On the question for resolving "that the Legislature ought to consist of two Branches"
Mass ay. Cont. ay. N. Y. no. N. Jersey no Pa. ay. Del. no. Md. divd. Va. ay. N. C. ay. S. C. ay. Geo. ay [Ayes--7; noes--3; divided--1.]
[1:362; Yates, 21 June]
Met pursuant to adjournment. Present 11 states.
Dr Johnson--It appears to me that the Jersey plan has for its principal object, the preservation of the state governments. So far it is a departure from the plan of Virginia, which although it concentres in a distinct national government, it is not totally independent of that of the states. A gentleman from New-York, with boldness and [Volume 2, Page 33] decision, proposed a system totally different from both; and though he has been praised by every body, he has been supported by none. How can the state governments be secured on the Virginia plan? I could have wished, that the supporters of the Jersey system could have satisfied themselves with the principles of the Virginia plan and that the individuality of the states could be supported. It is agreed on all hands that a portion of government is to be left to the states. How can this be done? It can be done by joining the states in their legislative capacity with the right of appointing the second branch of the national legislature, to represent the states individually.
Mr. Wilson. If security is necessary to preserve the one, it is equally so to preserve the other.
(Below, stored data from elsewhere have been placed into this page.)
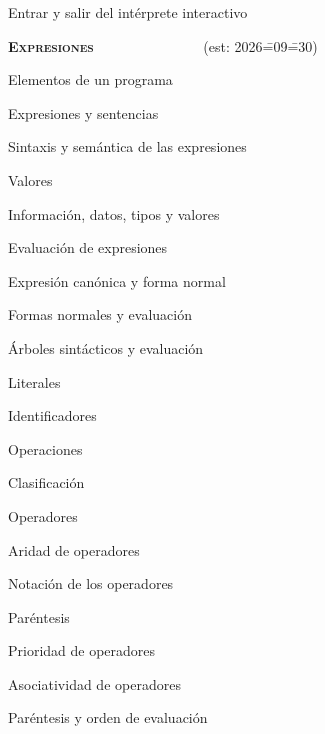 \begin{longenum}
\begin{longenum}
\begin{longenum}
            \begin{longenum}
                \item Entrar y salir del intérprete interactivo
            \end{longenum}
        \end{longenum}
    \end{longenum}
    \item \textbf{\textsc{Expresiones}} \ \ \ \ \ \ \ \ \ \ \ \ \ \ \ (est: 2026\==09\==30)
    \begin{longenum}
        \item Elementos de un programa
        \begin{longenum}
            \item Expresiones y sentencias
            \item Sintaxis y semántica de las expresiones
        \end{longenum}
        \item Valores
        \begin{longenum}
            \item Información, datos, tipos y valores
            \item Evaluación de expresiones
            \item Expresión canónica y forma normal
            \item Formas normales y evaluación
            \item Árboles sintácticos y evaluación
            \item Literales
            \item Identificadores
        \end{longenum}
        \item Operaciones
        \begin{longenum}
            \item Clasificación
            \item Operadores
            \begin{longenum}
                \item Aridad de operadores
                \item Notación de los operadores
                \item Paréntesis
                \item Prioridad de operadores
                \item Asociatividad de operadores
                \item Paréntesis y orden de evaluación

\end{longenum}
\end{longenum}
\end{longenum}
\end{longenum}
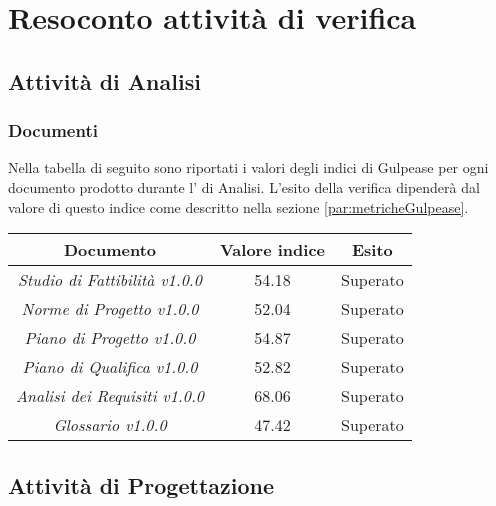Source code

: \documentclass{scalatekids-article}
\begin{document}
\section{Resoconto attività di verifica}
\label{sec:resAttivitaVerifica}

\subsection{Attività di Analisi}

\subsubsection{Documenti}
Nella tabella di seguito sono riportati i valori degli indici di Gulpease per ogni documento prodotto durante l' di Analisi. L'esito della verifica dipenderà dal valore di questo indice come descritto nella sezione \ref{par:metricheGulpease}.
\begin{center}
  \begin{tabular}{| c | c | c |}
    \hline
    Documento & Valore indice & Esito\\
    \hline
    \textit{Studio di Fattibilità v1.0.0} & 54.18 & Superato\\
    \textit{Norme di Progetto v1.0.0} & 52.04 & Superato\\
    \textit{Piano di Progetto v1.0.0} & 54.87 & Superato\\
    \textit{Piano di Qualifica v1.0.0} & 52.82 & Superato\\
    \textit{Analisi dei Requisiti v1.0.0} & 68.06 & Superato\\
    \textit{Glossario v1.0.0} & 47.42 & Superato\\
    \hline
  \end{tabular}
\end{center}

\subsection{Attività di Progettazione}
\end{document}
How can the national government be secured against the states? Some regulation is necessary. Suppose the national government had a component number in the state legislature? But where the one government clashed with the other, the state government ought to yield, as the preservation of the general interest must be preferred to a particular. But let us try to designate the powers of each, and then no danger can be apprehended nor can the general government be possessed of any ambitious view to encroach on the state rights.
Mr. Madison. I could have wished that the gentleman from Connecticut had more accurately marked his objections to the Virginia plan. I apprehended the greatest danger is from the encroachment of the states on the national government--This apprehension is justly founded on the experience of ancient confederacies, and our own is a proof of it.
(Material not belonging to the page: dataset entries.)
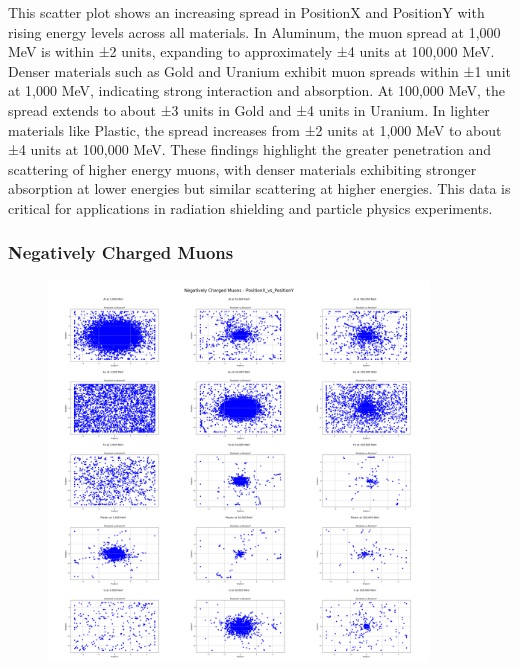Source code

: \documentclass{article}
\begin{document}
\noindent This scatter plot shows an increasing spread in PositionX and PositionY with rising energy levels across all materials. In Aluminum, the muon spread at 1,000 MeV is within ±2 units, expanding to approximately ±4 units at 100,000 MeV. Denser materials such as Gold and Uranium exhibit muon spreads within ±1 unit at 1,000 MeV, indicating strong interaction and absorption. At 100,000 MeV, the spread extends to about ±3 units in Gold and ±4 units in Uranium. In lighter materials like Plastic, the spread increases from ±2 units at 1,000 MeV to about ±4 units at 100,000 MeV. These findings highlight the greater penetration and scattering of higher energy muons, with denser materials exhibiting stronger absorption at lower energies but similar scattering at higher energies. This data is critical for applications in radiation shielding and particle physics experiments.

\subsubsection{Negatively Charged Muons}

\begin{figure}[H]
\centering
\includegraphics[width=0.9\textwidth]{images/Combined Plots/PositionX_vs_PositionY_mu-.png}
\end{figure}\
\end{document}
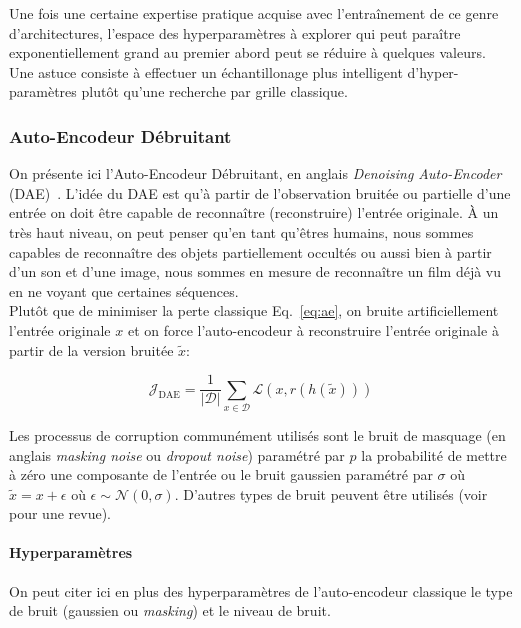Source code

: Une fois une certaine expertise pratique acquise avec l'entraînement de ce
genre d'architectures, l'espace des hyperparamètres à explorer qui peut
paraître exponentiellement grand au premier abord peut se réduire à quelques
valeurs.  Une astuce consiste à effectuer un échantillonage plus intelligent
d'hyper-paramètres \citep{rnn14} plutôt qu'une recherche par grille classique.

\subsubsection{Auto-Encodeur Débruitant}

On présente ici l'Auto-Encodeur Débruitant, en anglais \textit{Denoising
Auto-Encoder} (DAE)~\citep{VincentPLarochelleH2008}.  L'idée du DAE est qu'à partir de l'observation bruitée ou partielle
d'une entrée on doit être capable de reconnaître (reconstruire) l'entrée
originale. À un très haut niveau, on peut penser qu'en tant qu'êtres humains,
nous sommes capables de reconnaître des objets partiellement occultés ou aussi
bien à partir d'un son et d'une image, nous sommes en mesure de reconnaître un
film déjà vu en ne voyant que certaines séquences.  \\

Plutôt que de minimiser la perte classique Eq.~\ref{eq:ae}, on bruite artificiellement l'entrée originale
$x$ et on force l'auto-encodeur à reconstruire l'entrée originale à partir de
la version bruitée $\tilde{x}$:

\begin{equation}
\mathcal{J}_{\textrm{DAE}} = \frac{1}{\vert \mathcal{D}\vert}\sum_{x\in\mathcal{D}}\mathcal{L}(x,r(h(\tilde{x})))
\label{eq:dae}
\end{equation}

Les processus de corruption communément utilisés sont le bruit de masquage (en anglais \textit{masking noise} ou 
\textit{dropout noise})
paramétré par $p$ la probabilité de mettre à zéro une composante de l'entrée ou
le bruit gaussien paramétré par $\sigma$ où $\tilde{x} = x + \epsilon$ où
$\epsilon \sim \mathcal{N}(0,\sigma)$. D'autres types de bruit
peuvent être utilisés (voir \cite{Vincent-JMLR-2010} pour une revue).

\paragraph{Hyperparamètres} On peut citer ici en plus des hyperparamètres de
l'auto-encodeur classique le type de bruit (gaussien ou \textit{masking}) et le niveau
de bruit.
The right of negativing in certain instances the state laws, affords one security to the national government. But is the danger well founded? Have any state governments ever encroached on the corporate rights of cities? And if it was the case that the national government usurped the state government, if such usurpation was for the good of the whole, no mischief could arise.--To draw the line between the two, is a difficult task. I believe it cannot be done, and therefore I am inclined for a general government.
If we cannot form a general government, and the states become totally independent of each other, it would afford a melancholy prospect.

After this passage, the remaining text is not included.